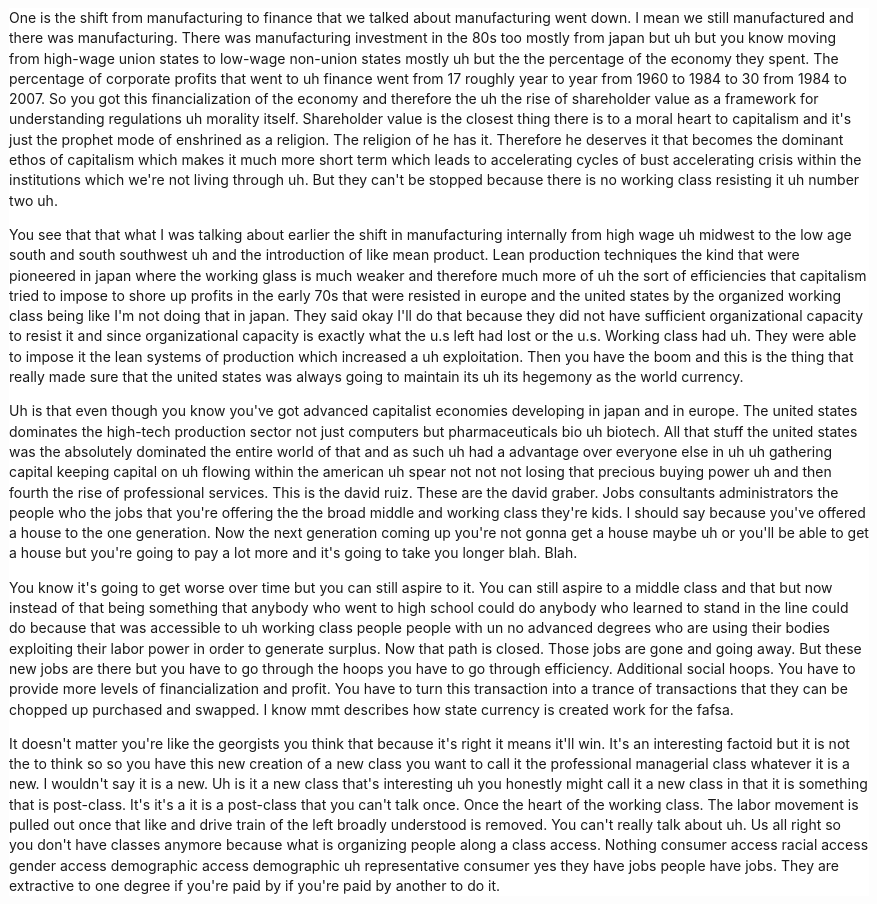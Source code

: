 One is the shift from manufacturing to finance that we talked about manufacturing went down. I mean we still manufactured and there was manufacturing. There was manufacturing investment in the 80s too mostly from japan but uh but you know moving from high-wage union states to low-wage non-union states mostly uh but the the percentage of the economy they spent. The percentage of corporate profits that went to uh finance went from 17 roughly year to year from 1960 to 1984 to 30 from 1984 to 2007. So you got this financialization of the economy and therefore the uh the rise of shareholder value as a framework for understanding regulations uh  morality itself. Shareholder value is the closest thing there is to a moral heart to capitalism and it's just the prophet mode of enshrined as a religion. The religion of he has it. Therefore he deserves it that becomes the dominant ethos of capitalism which makes it much more short term which leads to accelerating cycles of bust accelerating crisis within the institutions which we're not living through uh. But they can't be stopped because there is no working class resisting it uh number two uh.


You see that that what I was talking about earlier the shift in manufacturing internally from high wage uh midwest to the low age south and south southwest uh and the introduction of like mean product. Lean production techniques the kind that were pioneered in japan where the working glass is much weaker and therefore much more of uh the sort of efficiencies that capitalism tried to impose to shore up profits in the early 70s that were resisted in europe and the united states by the organized working class being like I'm not doing that in japan. They said okay I'll do that because they did not have sufficient organizational capacity to resist it and since organizational capacity is exactly what the u.s left had lost or the u.s. Working class had uh. They were able to impose it the lean systems of production which increased a uh exploitation. Then you have the boom and this is the thing that really made sure that the united states was always going to maintain its uh its hegemony as the world currency.

Uh is that even though you know you've got advanced capitalist economies developing in japan and in europe. The united states dominates the high-tech production sector not just computers but pharmaceuticals bio uh biotech. All that stuff the united states was the absolutely dominated the entire world of that and as such uh had a advantage over everyone else in uh uh gathering capital keeping capital on uh flowing within the american uh spear not not not losing that precious buying power uh and then fourth the rise of professional services. This is the david ruiz. These are the david graber. Jobs consultants administrators the people who the jobs that you're offering the the broad middle and working class they're kids. I should say because you've offered a house to the one generation. Now the next generation coming up you're not gonna get a house maybe uh or you'll be able to get a house but you're going to pay a lot more and it's going to take you longer blah. Blah.

You know it's going to get worse over time but you can still aspire to it. You can still aspire to a middle class and that but now instead of that being something that anybody who went to high school could do anybody who learned to stand in the line could do because that was accessible to uh working class people people with un no advanced degrees who are using their bodies exploiting their labor power in order to generate surplus. Now that path is closed. Those jobs are gone and going away. But these new jobs are there but you have to go through the hoops you have to go through efficiency. Additional social hoops. You have to provide more levels of financialization and profit. You have to turn this transaction into a trance of transactions that they can be chopped up purchased and swapped. I know mmt describes how state currency is created work for the fafsa.

It doesn't matter you're like the georgists you think that because it's right it means it'll win. It's an interesting factoid but it is not the  to think so so you have this new creation of a new class you want to call it the professional managerial class whatever it is a new. I wouldn't say it is a new. Uh is it a new class that's interesting uh you honestly might call it a new class in that it is something that is post-class. It's it's a it is a post-class that you can't talk once. Once the heart of the working class. The labor movement is pulled out once that like and drive train of the left broadly understood is removed. You can't really talk about uh. Us all right so you don't have classes anymore because what is organizing people along a class access. Nothing consumer access racial access gender access demographic access demographic uh representative consumer yes they have jobs people have jobs. They are extractive to one degree if you're paid by if you're paid by another to do it.
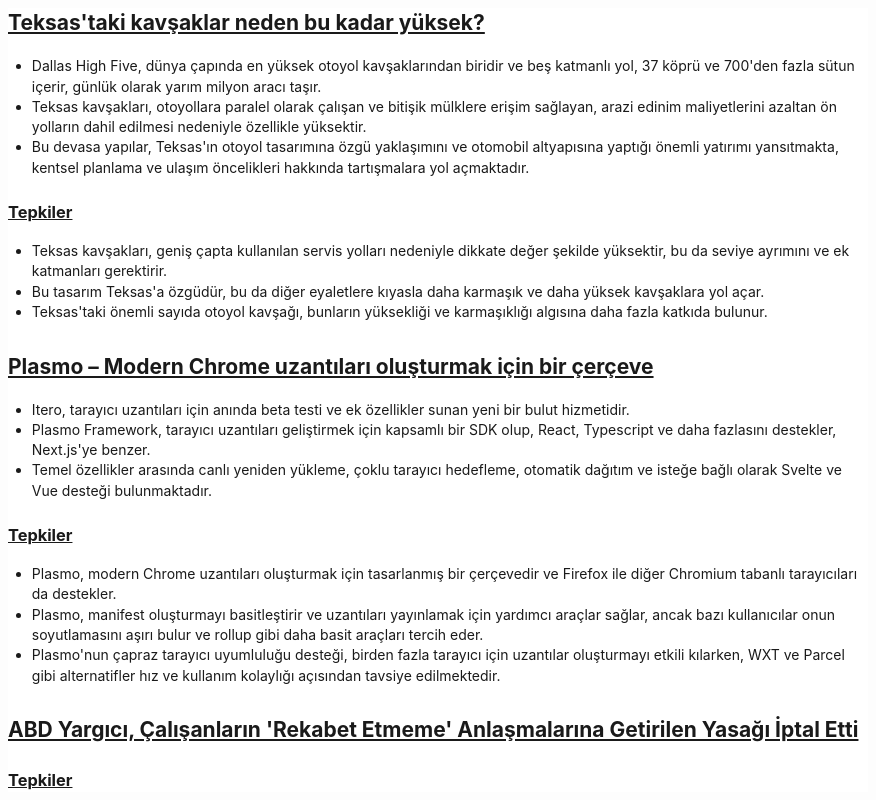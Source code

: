 ## [Teksas'taki kavşaklar neden bu kadar yüksek?](https://practical.engineering/blog/2024/8/19/why-are-texas-interchanges-texas-so-tall)

- Dallas High Five, dünya çapında en yüksek otoyol kavşaklarından biridir ve beş katmanlı yol, 37 köprü ve 700'den fazla sütun içerir, günlük olarak yarım milyon aracı taşır.
- Teksas kavşakları, otoyollara paralel olarak çalışan ve bitişik mülklere erişim sağlayan, arazi edinim maliyetlerini azaltan ön yolların dahil edilmesi nedeniyle özellikle yüksektir.
- Bu devasa yapılar, Teksas'ın otoyol tasarımına özgü yaklaşımını ve otomobil altyapısına yaptığı önemli yatırımı yansıtmakta, kentsel planlama ve ulaşım öncelikleri hakkında tartışmalara yol açmaktadır.

### [Tepkiler](https://news.ycombinator.com/item?id=41302944)

- Teksas kavşakları, geniş çapta kullanılan servis yolları nedeniyle dikkate değer şekilde yüksektir, bu da seviye ayrımını ve ek katmanları gerektirir.
- Bu tasarım Teksas'a özgüdür, bu da diğer eyaletlere kıyasla daha karmaşık ve daha yüksek kavşaklara yol açar.
- Teksas'taki önemli sayıda otoyol kavşağı, bunların yüksekliği ve karmaşıklığı algısına daha fazla katkıda bulunur.

## [Plasmo – Modern Chrome uzantıları oluşturmak için bir çerçeve](https://github.com/PlasmoHQ/plasmo)

- Itero, tarayıcı uzantıları için anında beta testi ve ek özellikler sunan yeni bir bulut hizmetidir.
- Plasmo Framework, tarayıcı uzantıları geliştirmek için kapsamlı bir SDK olup, React, Typescript ve daha fazlasını destekler, Next.js'ye benzer.
- Temel özellikler arasında canlı yeniden yükleme, çoklu tarayıcı hedefleme, otomatik dağıtım ve isteğe bağlı olarak Svelte ve Vue desteği bulunmaktadır.

### [Tepkiler](https://news.ycombinator.com/item?id=41304508)

- Plasmo, modern Chrome uzantıları oluşturmak için tasarlanmış bir çerçevedir ve Firefox ile diğer Chromium tabanlı tarayıcıları da destekler.
- Plasmo, manifest oluşturmayı basitleştirir ve uzantıları yayınlamak için yardımcı araçlar sağlar, ancak bazı kullanıcılar onun soyutlamasını aşırı bulur ve rollup gibi daha basit araçları tercih eder.
- Plasmo'nun çapraz tarayıcı uyumluluğu desteği, birden fazla tarayıcı için uzantılar oluşturmayı etkili kılarken, WXT ve Parcel gibi alternatifler hız ve kullanım kolaylığı açısından tavsiye edilmektedir.

## [ABD Yargıcı, Çalışanların 'Rekabet Etmeme' Anlaşmalarına Getirilen Yasağı İptal Etti](https://www.reuters.com/legal/us-judge-strikes-down-biden-administration-ban-worker-noncompete-agreements-2024-08-20/)

### [Tepkiler](https://news.ycombinator.com/item?id=41304695)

Requirement:
Copy out each line of the records where the string "olarak" appears.

Reply:
- Dallas High Five, dünya çapında en yüksek otoyol kavşaklarından biridir ve beş katmanlı yol, 37 köprü ve 700'den fazla sütun içerir, günlük olarak yarım milyon aracı taşır.
- Teksas kavşakları, otoyollara paralel olarak çalışan ve bitişik mülklere erişim sağlayan, arazi edinim maliyetlerini azaltan ön yolların dahil edilmesi nedeniyle özellikle yüksektir.
- Temel özellikler arasında canlı yeniden yükleme, çoklu tarayıcı hedefleme, otomatik dağıtım ve isteğe bağlı olarak Svelte ve Vue desteği bulunmaktadır.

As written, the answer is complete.